§ MATERIAL FOR THIS TASK:
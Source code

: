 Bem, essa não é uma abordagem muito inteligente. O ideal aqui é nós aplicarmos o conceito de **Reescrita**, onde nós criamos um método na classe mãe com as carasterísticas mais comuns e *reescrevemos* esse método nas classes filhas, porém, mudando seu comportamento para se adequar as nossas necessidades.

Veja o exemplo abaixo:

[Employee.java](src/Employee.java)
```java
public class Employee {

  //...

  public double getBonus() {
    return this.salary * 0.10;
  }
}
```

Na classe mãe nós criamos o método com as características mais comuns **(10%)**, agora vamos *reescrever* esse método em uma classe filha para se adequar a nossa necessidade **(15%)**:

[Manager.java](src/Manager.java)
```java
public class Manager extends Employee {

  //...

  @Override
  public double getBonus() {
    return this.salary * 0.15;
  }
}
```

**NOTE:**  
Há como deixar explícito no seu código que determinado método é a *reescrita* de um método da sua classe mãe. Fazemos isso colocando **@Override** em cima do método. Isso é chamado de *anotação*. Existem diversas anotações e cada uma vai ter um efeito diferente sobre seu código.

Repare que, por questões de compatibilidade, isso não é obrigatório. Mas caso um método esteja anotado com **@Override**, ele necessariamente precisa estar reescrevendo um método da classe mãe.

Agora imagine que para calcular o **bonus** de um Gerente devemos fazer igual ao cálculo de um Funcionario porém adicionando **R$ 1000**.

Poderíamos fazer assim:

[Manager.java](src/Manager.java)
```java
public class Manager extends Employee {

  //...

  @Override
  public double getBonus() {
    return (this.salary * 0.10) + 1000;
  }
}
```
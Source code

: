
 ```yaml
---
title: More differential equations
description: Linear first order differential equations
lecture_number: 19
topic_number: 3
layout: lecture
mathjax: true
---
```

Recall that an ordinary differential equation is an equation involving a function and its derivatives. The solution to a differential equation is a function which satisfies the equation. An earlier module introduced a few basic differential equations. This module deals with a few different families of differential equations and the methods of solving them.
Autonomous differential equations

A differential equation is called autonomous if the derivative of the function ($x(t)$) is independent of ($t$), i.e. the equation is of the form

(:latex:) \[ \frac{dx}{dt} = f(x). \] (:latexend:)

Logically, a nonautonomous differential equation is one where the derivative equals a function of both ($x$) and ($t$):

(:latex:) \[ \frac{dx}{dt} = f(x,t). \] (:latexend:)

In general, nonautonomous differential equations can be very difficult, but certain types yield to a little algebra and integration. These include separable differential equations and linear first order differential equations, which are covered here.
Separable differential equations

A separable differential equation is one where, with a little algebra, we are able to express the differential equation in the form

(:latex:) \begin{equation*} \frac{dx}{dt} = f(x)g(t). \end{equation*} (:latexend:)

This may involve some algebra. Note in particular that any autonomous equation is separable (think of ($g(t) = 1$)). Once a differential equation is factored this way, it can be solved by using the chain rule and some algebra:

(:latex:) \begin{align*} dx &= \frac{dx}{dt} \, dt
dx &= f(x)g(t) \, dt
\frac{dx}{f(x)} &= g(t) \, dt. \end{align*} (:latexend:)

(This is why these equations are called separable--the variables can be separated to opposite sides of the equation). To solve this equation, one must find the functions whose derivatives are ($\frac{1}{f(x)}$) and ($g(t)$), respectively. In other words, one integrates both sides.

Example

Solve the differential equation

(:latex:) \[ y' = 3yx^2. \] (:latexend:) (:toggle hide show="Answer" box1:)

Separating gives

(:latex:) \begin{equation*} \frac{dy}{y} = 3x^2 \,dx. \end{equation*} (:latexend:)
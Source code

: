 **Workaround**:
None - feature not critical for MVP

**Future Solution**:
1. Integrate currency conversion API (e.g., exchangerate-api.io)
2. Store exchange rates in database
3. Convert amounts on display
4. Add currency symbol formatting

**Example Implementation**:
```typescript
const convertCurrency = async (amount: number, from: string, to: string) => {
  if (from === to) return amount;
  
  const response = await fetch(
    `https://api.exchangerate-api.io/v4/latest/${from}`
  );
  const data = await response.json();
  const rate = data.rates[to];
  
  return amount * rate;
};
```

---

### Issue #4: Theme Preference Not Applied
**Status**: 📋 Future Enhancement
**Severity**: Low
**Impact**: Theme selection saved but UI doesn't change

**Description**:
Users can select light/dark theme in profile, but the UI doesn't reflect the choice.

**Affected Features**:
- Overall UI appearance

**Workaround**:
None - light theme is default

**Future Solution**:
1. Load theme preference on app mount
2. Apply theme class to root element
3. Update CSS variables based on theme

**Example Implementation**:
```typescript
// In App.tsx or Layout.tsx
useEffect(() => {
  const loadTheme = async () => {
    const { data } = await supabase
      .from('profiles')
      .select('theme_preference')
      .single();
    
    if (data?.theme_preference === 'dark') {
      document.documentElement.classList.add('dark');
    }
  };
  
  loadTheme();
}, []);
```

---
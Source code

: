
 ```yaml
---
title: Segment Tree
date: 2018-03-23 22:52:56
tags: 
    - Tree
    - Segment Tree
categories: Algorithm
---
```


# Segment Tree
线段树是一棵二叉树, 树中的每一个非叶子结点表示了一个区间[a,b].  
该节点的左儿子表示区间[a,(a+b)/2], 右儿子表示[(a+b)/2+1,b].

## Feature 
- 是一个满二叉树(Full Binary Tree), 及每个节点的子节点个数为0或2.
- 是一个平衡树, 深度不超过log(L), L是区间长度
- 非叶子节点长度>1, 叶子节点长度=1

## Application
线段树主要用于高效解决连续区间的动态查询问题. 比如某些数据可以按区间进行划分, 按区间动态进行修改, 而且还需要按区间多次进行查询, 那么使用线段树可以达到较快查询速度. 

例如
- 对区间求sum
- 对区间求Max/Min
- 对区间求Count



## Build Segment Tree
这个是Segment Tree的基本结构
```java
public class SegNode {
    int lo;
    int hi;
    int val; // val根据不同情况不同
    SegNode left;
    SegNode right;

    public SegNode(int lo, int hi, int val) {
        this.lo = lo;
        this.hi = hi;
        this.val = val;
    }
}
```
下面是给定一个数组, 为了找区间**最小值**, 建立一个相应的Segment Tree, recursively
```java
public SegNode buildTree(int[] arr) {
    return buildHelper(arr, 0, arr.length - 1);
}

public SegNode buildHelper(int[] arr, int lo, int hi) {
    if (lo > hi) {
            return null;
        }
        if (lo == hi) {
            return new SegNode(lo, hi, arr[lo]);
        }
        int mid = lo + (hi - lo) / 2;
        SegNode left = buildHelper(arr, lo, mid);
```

§ WHAT THE EXERCISE ASKS: Restate the records from above exactly as they read.

§ EXPECTED OUTPUT:
Source code

: Bem, essa não é uma abordagem muito inteligente. O ideal aqui é nós aplicarmos o conceito de **Reescrita**, onde nós criamos um método na classe mãe com as carasterísticas mais comuns e *reescrevemos* esse método nas classes filhas, porém, mudando seu comportamento para se adequar as nossas necessidades.

Veja o exemplo abaixo:

[Employee.java](src/Employee.java)
```java
public class Employee {

  //...

  public double getBonus() {
    return this.salary * 0.10;
  }
}
```

Na classe mãe nós criamos o método com as características mais comuns **(10%)**, agora vamos *reescrever* esse método em uma classe filha para se adequar a nossa necessidade **(15%)**:

[Manager.java](src/Manager.java)
```java
public class Manager extends Employee {

  //...

  @Override
  public double getBonus() {
    return this.salary * 0.15;
  }
}
```

**NOTE:**  
Há como deixar explícito no seu código que determinado método é a *reescrita* de um método da sua classe mãe. Fazemos isso colocando **@Override** em cima do método. Isso é chamado de *anotação*. Existem diversas anotações e cada uma vai ter um efeito diferente sobre seu código.

Repare que, por questões de compatibilidade, isso não é obrigatório. Mas caso um método esteja anotado com **@Override**, ele necessariamente precisa estar reescrevendo um método da classe mãe.

Agora imagine que para calcular o **bonus** de um Gerente devemos fazer igual ao cálculo de um Funcionario porém adicionando **R$ 1000**.

Poderíamos fazer assim:

[Manager.java](src/Manager.java)
```java
public class Manager extends Employee {

  //...

  @Override
  public double getBonus() {
    return (this.salary * 0.10) + 1000;
  }
}
```
Source code

:
 ```yaml
---
title: More differential equations
description: Linear first order differential equations
lecture_number: 19
topic_number: 3
layout: lecture
mathjax: true
---
```

Recall that an ordinary differential equation is an equation involving a function and its derivatives. The solution to a differential equation is a function which satisfies the equation. An earlier module introduced a few basic differential equations. This module deals with a few different families of differential equations and the methods of solving them.
Autonomous differential equations

A differential equation is called autonomous if the derivative of the function ($x(t)$) is independent of ($t$), i.e. the equation is of the form

(:latex:) \[ \frac{dx}{dt} = f(x). \] (:latexend:)

Logically, a nonautonomous differential equation is one where the derivative equals a function of both ($x$) and ($t$):

(:latex:) \[ \frac{dx}{dt} = f(x,t). \] (:latexend:)

In general, nonautonomous differential equations can be very difficult, but certain types yield to a little algebra and integration. These include separable differential equations and linear first order differential equations, which are covered here.
Separable differential equations

A separable differential equation is one where, with a little algebra, we are able to express the differential equation in the form

(:latex:) \begin{equation*} \frac{dx}{dt} = f(x)g(t). \end{equation*} (:latexend:)

This may involve some algebra. Note in particular that any autonomous equation is separable (think of ($g(t) = 1$)). Once a differential equation is factored this way, it can be solved by using the chain rule and some algebra:

(:latex:) \begin{align*} dx &= \frac{dx}{dt} \, dt
dx &= f(x)g(t) \, dt
\frac{dx}{f(x)} &= g(t) \, dt. \end{align*} (:latexend:)

(This is why these equations are called separable--the variables can be separated to opposite sides of the equation). To solve this equation, one must find the functions whose derivatives are ($\frac{1}{f(x)}$) and ($g(t)$), respectively. In other words, one integrates both sides.

Example

Solve the differential equation

(:latex:) \[ y' = 3yx^2. \] (:latexend:) (:toggle hide show="Answer" box1:)

Separating gives

(:latex:) \begin{equation*} \frac{dy}{y} = 3x^2 \,dx. \end{equation*} (:latexend:)
Source code

: **Workaround**:
None - feature not critical for MVP

**Future Solution**:
1. Integrate currency conversion API (e.g., exchangerate-api.io)
2. Store exchange rates in database
3. Convert amounts on display
4. Add currency symbol formatting

**Example Implementation**:
```typescript
const convertCurrency = async (amount: number, from: string, to: string) => {
  if (from === to) return amount;
  
  const response = await fetch(
    `https://api.exchangerate-api.io/v4/latest/${from}`
  );
  const data = await response.json();
  const rate = data.rates[to];
  
  return amount * rate;
};
```

---

### Issue #4: Theme Preference Not Applied
**Status**: 📋 Future Enhancement
**Severity**: Low
**Impact**: Theme selection saved but UI doesn't change

**Description**:
Users can select light/dark theme in profile, but the UI doesn't reflect the choice.

**Affected Features**:
- Overall UI appearance

**Workaround**:
None - light theme is default

**Future Solution**:
1. Load theme preference on app mount
2. Apply theme class to root element
3. Update CSS variables based on theme

**Example Implementation**:
```typescript
// In App.tsx or Layout.tsx
useEffect(() => {
  const loadTheme = async () => {
    const { data } = await supabase
      .from('profiles')
      .select('theme_preference')
      .single();
    
    if (data?.theme_preference === 'dark') {
      document.documentElement.classList.add('dark');
    }
  };
  
  loadTheme();
}, []);
```

---
Source code

:
 ```yaml
---
title: Segment Tree
date: 2018-03-23 22:52:56
tags: 
    - Tree
    - Segment Tree
categories: Algorithm
---
```


# Segment Tree
线段树是一棵二叉树, 树中的每一个非叶子结点表示了一个区间[a,b].  
该节点的左儿子表示区间[a,(a+b)/2], 右儿子表示[(a+b)/2+1,b].

## Feature 
- 是一个满二叉树(Full Binary Tree), 及每个节点的子节点个数为0或2.
- 是一个平衡树, 深度不超过log(L), L是区间长度
- 非叶子节点长度>1, 叶子节点长度=1

## Application
线段树主要用于高效解决连续区间的动态查询问题. 比如某些数据可以按区间进行划分, 按区间动态进行修改, 而且还需要按区间多次进行查询, 那么使用线段树可以达到较快查询速度. 

例如
- 对区间求sum
- 对区间求Max/Min
- 对区间求Count



## Build Segment Tree
这个是Segment Tree的基本结构
```java
public class SegNode {
    int lo;
    int hi;
    int val; // val根据不同情况不同
    SegNode left;
    SegNode right;

    public SegNode(int lo, int hi, int val) {
        this.lo = lo;
        this.hi = hi;
        this.val = val;
    }
}
```
下面是给定一个数组, 为了找区间**最小值**, 建立一个相应的Segment Tree, recursively
```java
public SegNode buildTree(int[] arr) {
    return buildHelper(arr, 0, arr.length - 1);
}

public SegNode buildHelper(int[] arr, int lo, int hi) {
    if (lo > hi) {
            return null;
        }
        if (lo == hi) {
            return new SegNode(lo, hi, arr[lo]);
        }
        int mid = lo + (hi - lo) / 2;
        SegNode left = buildHelper(arr, lo, mid);
```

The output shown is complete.